Stored data entries:
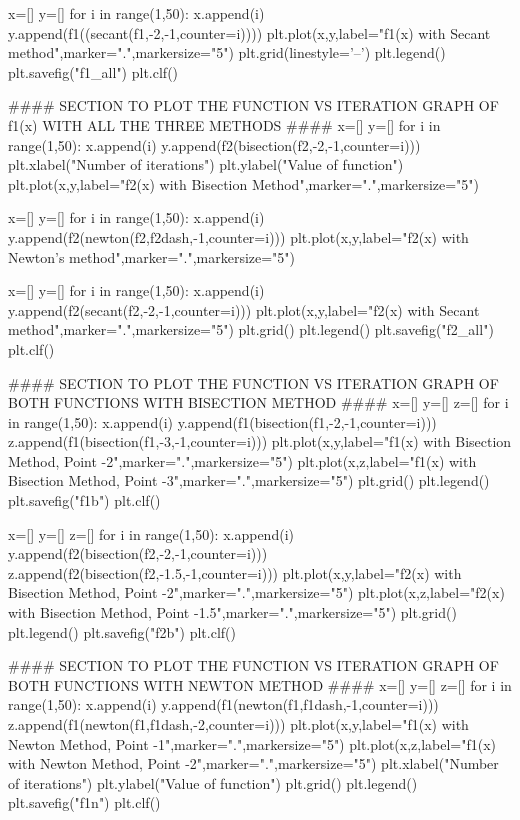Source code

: \documentclass[12pt]{article}
\begin{document}
\begin{python}
x=[]
y=[]
for i in range(1,50):
    x.append(i)
    y.append(f1((secant(f1,-2,-1,counter=i))))
plt.plot(x,y,label="f1(x) with Secant method",marker=".",markersize="5")
plt.grid(linestyle='--')
plt.legend()
plt.savefig("f1_all")
plt.clf()


#### SECTION TO PLOT THE FUNCTION VS ITERATION GRAPH OF f1(x) WITH ALL THE THREE METHODS ####
x=[]
y=[]
for i in range(1,50):
    x.append(i)
    y.append(f2(bisection(f2,-2,-1,counter=i)))
plt.xlabel("Number of iterations")
plt.ylabel("Value of function")
plt.plot(x,y,label="f2(x) with Bisection Method",marker=".",markersize="5")

x=[]
y=[]
for i in range(1,50):
    x.append(i)
    y.append(f2(newton(f2,f2dash,-1,counter=i)))
plt.plot(x,y,label="f2(x) with Newton's method",marker=".",markersize="5")

x=[]
y=[]
for i in range(1,50):
    x.append(i)
    y.append(f2(secant(f2,-2,-1,counter=i)))
plt.plot(x,y,label="f2(x) with Secant method",marker=".",markersize="5")
plt.grid()
plt.legend()
plt.savefig("f2_all")
plt.clf()

#### SECTION TO PLOT THE FUNCTION VS ITERATION GRAPH OF BOTH FUNCTIONS WITH BISECTION METHOD ####
x=[]
y=[]
z=[]
for i in range(1,50):
    x.append(i)
    y.append(f1(bisection(f1,-2,-1,counter=i)))
    z.append(f1(bisection(f1,-3,-1,counter=i)))
plt.plot(x,y,label="f1(x) with Bisection Method, Point -2",marker=".",markersize="5")
plt.plot(x,z,label="f1(x) with Bisection Method, Point -3",marker=".",markersize="5")
plt.grid()
plt.legend()
plt.savefig("f1b")
plt.clf()

x=[]
y=[]
z=[]
for i in range(1,50):
    x.append(i)
    y.append(f2(bisection(f2,-2,-1,counter=i)))
    z.append(f2(bisection(f2,-1.5,-1,counter=i)))
plt.plot(x,y,label="f2(x) with Bisection Method, Point -2",marker=".",markersize="5")
plt.plot(x,z,label="f2(x) with Bisection Method, Point -1.5",marker=".",markersize="5")
plt.grid()
plt.legend()
plt.savefig("f2b")
plt.clf()

#### SECTION TO PLOT THE FUNCTION VS ITERATION GRAPH OF BOTH FUNCTIONS WITH NEWTON METHOD ####
x=[]
y=[]
z=[]
for i in range(1,50):
    x.append(i)
    y.append(f1(newton(f1,f1dash,-1,counter=i)))
    z.append(f1(newton(f1,f1dash,-2,counter=i)))
plt.plot(x,y,label="f1(x) with Newton Method, Point -1",marker=".",markersize="5")
plt.plot(x,z,label="f1(x) with Newton Method, Point -2",marker=".",markersize="5")
plt.xlabel("Number of iterations")
plt.ylabel("Value of function")
plt.grid()
plt.legend()
plt.savefig("f1n")
plt.clf()


\end{python}
\end{document}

### Aim of the task
Every record should be duplicated exactly, though any picture in it must be left out.

### Final answer
Source code

: \documentclass[12pt]{article}
\begin{document}
\begin{python}
x=[]
y=[]
for i in range(1,50):
    x.append(i)
    y.append(f1((secant(f1,-2,-1,counter=i))))
plt.plot(x,y,label="f1(x) with Secant method",marker=".",markersize="5")
plt.grid(linestyle='--')
plt.legend()
plt.savefig("f1_all")
plt.clf()


#### SECTION TO PLOT THE FUNCTION VS ITERATION GRAPH OF f1(x) WITH ALL THE THREE METHODS ####
x=[]
y=[]
for i in range(1,50):
    x.append(i)
    y.append(f2(bisection(f2,-2,-1,counter=i)))
plt.xlabel("Number of iterations")
plt.ylabel("Value of function")
plt.plot(x,y,label="f2(x) with Bisection Method",marker=".",markersize="5")

x=[]
y=[]
for i in range(1,50):
    x.append(i)
    y.append(f2(newton(f2,f2dash,-1,counter=i)))
plt.plot(x,y,label="f2(x) with Newton's method",marker=".",markersize="5")

x=[]
y=[]
for i in range(1,50):
    x.append(i)
    y.append(f2(secant(f2,-2,-1,counter=i)))
plt.plot(x,y,label="f2(x) with Secant method",marker=".",markersize="5")
plt.grid()
plt.legend()
plt.savefig("f2_all")
plt.clf()

#### SECTION TO PLOT THE FUNCTION VS ITERATION GRAPH OF BOTH FUNCTIONS WITH BISECTION METHOD ####
x=[]
y=[]
z=[]
for i in range(1,50):
    x.append(i)
    y.append(f1(bisection(f1,-2,-1,counter=i)))
    z.append(f1(bisection(f1,-3,-1,counter=i)))
plt.plot(x,y,label="f1(x) with Bisection Method, Point -2",marker=".",markersize="5")
plt.plot(x,z,label="f1(x) with Bisection Method, Point -3",marker=".",markersize="5")
plt.grid()
plt.legend()
plt.savefig("f1b")
plt.clf()

x=[]
y=[]
z=[]
for i in range(1,50):
    x.append(i)
    y.append(f2(bisection(f2,-2,-1,counter=i)))
    z.append(f2(bisection(f2,-1.5,-1,counter=i)))
plt.plot(x,y,label="f2(x) with Bisection Method, Point -2",marker=".",markersize="5")
plt.plot(x,z,label="f2(x) with Bisection Method, Point -1.5",marker=".",markersize="5")
plt.grid()
plt.legend()
plt.savefig("f2b")
plt.clf()

#### SECTION TO PLOT THE FUNCTION VS ITERATION GRAPH OF BOTH FUNCTIONS WITH NEWTON METHOD ####
x=[]
y=[]
z=[]
for i in range(1,50):
    x.append(i)
    y.append(f1(newton(f1,f1dash,-1,counter=i)))
    z.append(f1(newton(f1,f1dash,-2,counter=i)))
plt.plot(x,y,label="f1(x) with Newton Method, Point -1",marker=".",markersize="5")
plt.plot(x,z,label="f1(x) with Newton Method, Point -2",marker=".",markersize="5")
plt.xlabel("Number of iterations")
plt.ylabel("Value of function")
plt.grid()
plt.legend()
plt.savefig("f1n")
plt.clf()


\end{python}
\end{document}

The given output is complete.